In their latest Sustainability Business Report, they pledged to shift to 100% renewable energy in the US by 2019 and worldwide by 2025. Innovation for them means constantly thinking of new ways in how to better the environment because they believe that “the future of sport is interlocked with the future of our planet”. It’s an ongoing battle. So although the 720 is not the first Nike shoe to champion sustainability, when combined with the very evidently new and in-your-face generation of Air, it solidifies their environmentally-friendly ethos moving forward. This bold silhouette stands for the brand’s overarching focus on sustainability.
And yet still, while the similarly sustainable VaporMax allowed the brand to remove a layer of foam for a more sustainable ‘future of sport’, the 720 is a completely new way of thinking for pure, lifestyle design. Especially for Nike, a brand with the athlete always in mind, this is a milestone in their history. They’ve shifted Air from sport performance to sport style, marking the future of the lifestyle Air Max, designed to meet the needs of daily life.
The 720 sole will be used on several more shoes and silhouettes in the coming year,especially with hybrids and collaborations dominating the sneaker market. Plus, the brand has been pushing some other exciting sustainable releases recently, including the Summer Women’s Collection , the Earth Day Pack, the Plant Colour Collection and the VaporMax Random 2 .
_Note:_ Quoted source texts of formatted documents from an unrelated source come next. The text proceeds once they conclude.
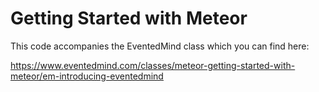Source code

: Getting Started with Meteor
===========================

This code accompanies the EventedMind class which you can find here:

https://www.eventedmind.com/classes/meteor-getting-started-with-meteor/em-introducing-eventedmind

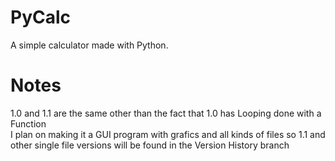 # PyCalc
A simple calculator made with Python.

# Notes
1.0 and 1.1 are the same other than the fact that 1.0 has Looping done with a Function  
I plan on making it a GUI program with grafics and all kinds of files so 1.1 and other single file versions will be found in the Version History branch
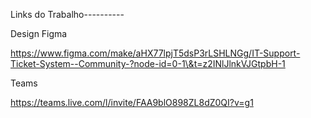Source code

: Links do Trabalho----------



Design Figma

https://www.figma.com/make/aHX77lpjT5dsP3rLSHLNGg/IT-Support-Ticket-System--Community-?node-id=0-1\&t=z2INlJlnkVJGtpbH-1



Teams

https://teams.live.com/l/invite/FAA9blO898ZL8dZ0QI?v=g1
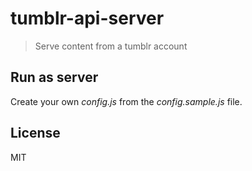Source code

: # tumblr-api-server

> Serve content from a tumblr account

## Run as server

Create your own *config.js* from the *config.sample.js* file.

## License

MIT
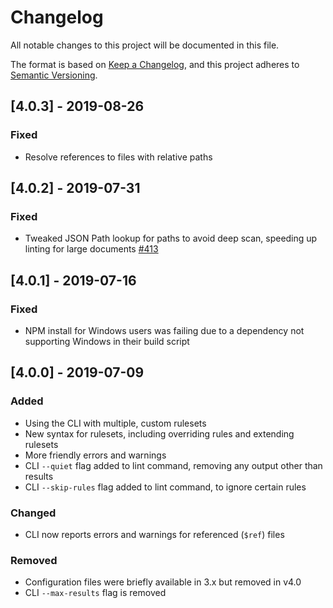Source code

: # Changelog
All notable changes to this project will be documented in this file.

The format is based on [Keep a Changelog](https://keepachangelog.com/en/1.0.0/),
and this project adheres to [Semantic Versioning](https://semver.org/spec/v2.0.0.html).

## [4.0.3] - 2019-08-26
### Fixed
- Resolve references to files with relative paths 

## [4.0.2] - 2019-07-31
### Fixed
- Tweaked JSON Path lookup for paths to avoid deep scan, speeding up linting for large documents [#413](https://github.com/stoplightio/spectral/pull/413)

## [4.0.1] - 2019-07-16
### Fixed
- NPM install for Windows users was failing due to a dependency not supporting Windows in their build script

## [4.0.0] - 2019-07-09
### Added
- Using the CLI with multiple, custom rulesets
- New syntax for rulesets, including overriding rules and extending rulesets
- More friendly errors and warnings
- CLI `--quiet` flag added to lint command, removing any output other than results
- CLI `--skip-rules` flag added to lint command, to ignore certain rules

### Changed
- CLI now reports errors and warnings for referenced (`$ref`) files

### Removed
- Configuration files were briefly available in 3.x but removed in v4.0
- CLI `--max-results` flag is removed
It’s interesting to think about what such developments will mean for the future of a company’s sustainable practices. Will brands get on the environmentally-cautious bandwagon to win over the youth’s more ethical mindsets or will fashion nonetheless continue to take first place for this consumer? Does sustainability belong in fashion or is it a boring practice that only certain niche markets, such as Patagonia, thrive in? And will brands – those like Nike – that are already implementing levels of sustainable production continue this do-gooding internally without expressing it outwardly or will a no-profit return deter them?
It seems like Nike is really trying to become the best possible version of itself that it can be. The brand isn’t expecting its customers to accept the 720 because it’s sustainable – this isn’t the selling point. Instead, it wants consumers to like the shoe for its innovative qualities, comfortability and dedication to the zeitgeist while remembering that the bubble, which of course is where your attention is immediately drawn, is immensely good to the planet.
The new generation of Air found within the 720 is more eco-friendly than ever before as well as progressive in more ways than one. The new silhouette strengthens their ethos partially through the design’s shock factor, partially through this new generation of Air, and partially because of how sustainable the shoe is. An ethos that will be embedded within hundreds of thousands of new products in Nike’s future, it’s exciting to predict what new territories Air will move into in the foreseeable future. And if anyone can and should be leading the way to make sustainability ‘the new normal’, I’m sure everyone can agree that it’d be the Swoosh.